-- Description of the task --
Leave out the pictures and restate every entry word for word.

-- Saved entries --
^^^^^^^^

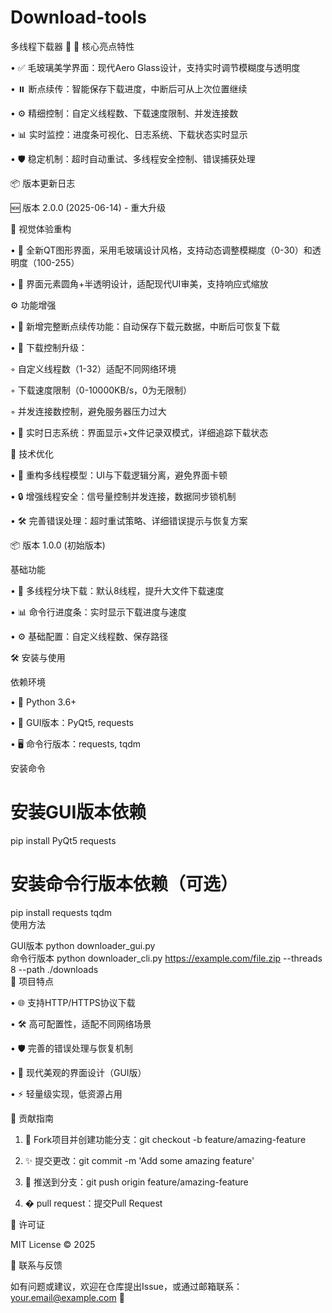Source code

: # Download-tools
多线程下载器 🚀
🌟 核心亮点特性

• ✅ 毛玻璃美学界面：现代Aero Glass设计，支持实时调节模糊度与透明度

• ⏸️ 断点续传：智能保存下载进度，中断后可从上次位置继续

• ⚙️ 精细控制：自定义线程数、下载速度限制、并发连接数

• 📊 实时监控：进度条可视化、日志系统、下载状态实时显示

• 🛡️ 稳定机制：超时自动重试、多线程安全控制、错误捕获处理

📦 版本更新日志

🆕 版本 2.0.0 (2025-06-14) - 重大升级

🌈 视觉体验重构

• 🌟 全新QT图形界面，采用毛玻璃设计风格，支持动态调整模糊度（0-30）和透明度（100-255）

• 🎨 界面元素圆角+半透明设计，适配现代UI审美，支持响应式缩放

⚙️ 功能增强

• 📌 新增完整断点续传功能：自动保存下载元数据，中断后可恢复下载

• 🔧 下载控制升级：

◦ 自定义线程数（1-32）适配不同网络环境

◦ 下载速度限制（0-10000KB/s，0为无限制）

◦ 并发连接数控制，避免服务器压力过大

• 📝 实时日志系统：界面显示+文件记录双模式，详细追踪下载状态

🧰 技术优化

• 🧵 重构多线程模型：UI与下载逻辑分离，避免界面卡顿

• 🔒 增强线程安全：信号量控制并发连接，数据同步锁机制

• 🛠️ 完善错误处理：超时重试策略、详细错误提示与恢复方案

📦 版本 1.0.0 (初始版本)

基础功能

• 🚀 多线程分块下载：默认8线程，提升大文件下载速度

• 📊 命令行进度条：实时显示下载进度与速度

• ⚙️ 基础配置：自定义线程数、保存路径

🛠️ 安装与使用

依赖环境

• 🐍 Python 3.6+

• 🧩 GUI版本：PyQt5, requests

• 🖥️ 命令行版本：requests, tqdm

安装命令
# 安装GUI版本依赖  
pip install PyQt5 requests  

# 安装命令行版本依赖（可选）  
pip install requests tqdm  
使用方法

GUI版本
python downloader_gui.py  
命令行版本
python downloader_cli.py https://example.com/file.zip --threads 8 --path ./downloads  
📝 项目特点

• 🌐 支持HTTP/HTTPS协议下载

• 🛠️ 高可配置性，适配不同网络场景

• 🛡️ 完善的错误处理与恢复机制

• 🎨 现代美观的界面设计（GUI版）

• ⚡ 轻量级实现，低资源占用

🤝 贡献指南

1. 🍴 Fork项目并创建功能分支：git checkout -b feature/amazing-feature

2. ✨ 提交更改：git commit -m 'Add some amazing feature'

3. 🚀 推送到分支：git push origin feature/amazing-feature

4. � pull request：提交Pull Request

📜 许可证

MIT License © 2025

💬 联系与反馈

如有问题或建议，欢迎在仓库提出Issue，或通过邮箱联系：your.email@example.com 📧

^^^^^^^^

-- Answer for the task --
Source code

: # Download-tools
多线程下载器 🚀
🌟 核心亮点特性

• ✅ 毛玻璃美学界面：现代Aero Glass设计，支持实时调节模糊度与透明度

• ⏸️ 断点续传：智能保存下载进度，中断后可从上次位置继续

• ⚙️ 精细控制：自定义线程数、下载速度限制、并发连接数

• 📊 实时监控：进度条可视化、日志系统、下载状态实时显示

• 🛡️ 稳定机制：超时自动重试、多线程安全控制、错误捕获处理

📦 版本更新日志

🆕 版本 2.0.0 (2025-06-14) - 重大升级

🌈 视觉体验重构

• 🌟 全新QT图形界面，采用毛玻璃设计风格，支持动态调整模糊度（0-30）和透明度（100-255）

• 🎨 界面元素圆角+半透明设计，适配现代UI审美，支持响应式缩放

⚙️ 功能增强

• 📌 新增完整断点续传功能：自动保存下载元数据，中断后可恢复下载

• 🔧 下载控制升级：

◦ 自定义线程数（1-32）适配不同网络环境

◦ 下载速度限制（0-10000KB/s，0为无限制）

◦ 并发连接数控制，避免服务器压力过大

• 📝 实时日志系统：界面显示+文件记录双模式，详细追踪下载状态

🧰 技术优化

• 🧵 重构多线程模型：UI与下载逻辑分离，避免界面卡顿

• 🔒 增强线程安全：信号量控制并发连接，数据同步锁机制

• 🛠️ 完善错误处理：超时重试策略、详细错误提示与恢复方案

📦 版本 1.0.0 (初始版本)

基础功能

• 🚀 多线程分块下载：默认8线程，提升大文件下载速度

• 📊 命令行进度条：实时显示下载进度与速度

• ⚙️ 基础配置：自定义线程数、保存路径

🛠️ 安装与使用

依赖环境

• 🐍 Python 3.6+

• 🧩 GUI版本：PyQt5, requests

• 🖥️ 命令行版本：requests, tqdm

安装命令
# 安装GUI版本依赖  
pip install PyQt5 requests  

# 安装命令行版本依赖（可选）  
pip install requests tqdm  
使用方法

GUI版本
python downloader_gui.py  
命令行版本
python downloader_cli.py https://example.com/file.zip --threads 8 --path ./downloads  
📝 项目特点

• 🌐 支持HTTP/HTTPS协议下载

• 🛠️ 高可配置性，适配不同网络场景

• 🛡️ 完善的错误处理与恢复机制

• 🎨 现代美观的界面设计（GUI版）

• ⚡ 轻量级实现，低资源占用

🤝 贡献指南

1. 🍴 Fork项目并创建功能分支：git checkout -b feature/amazing-feature

2. ✨ 提交更改：git commit -m 'Add some amazing feature'

3. 🚀 推送到分支：git push origin feature/amazing-feature

4. � pull request：提交Pull Request

📜 许可证

MIT License © 2025

💬 联系与反馈

如有问题或建议，欢迎在仓库提出Issue，或通过邮箱联系：your.email@example.com 📧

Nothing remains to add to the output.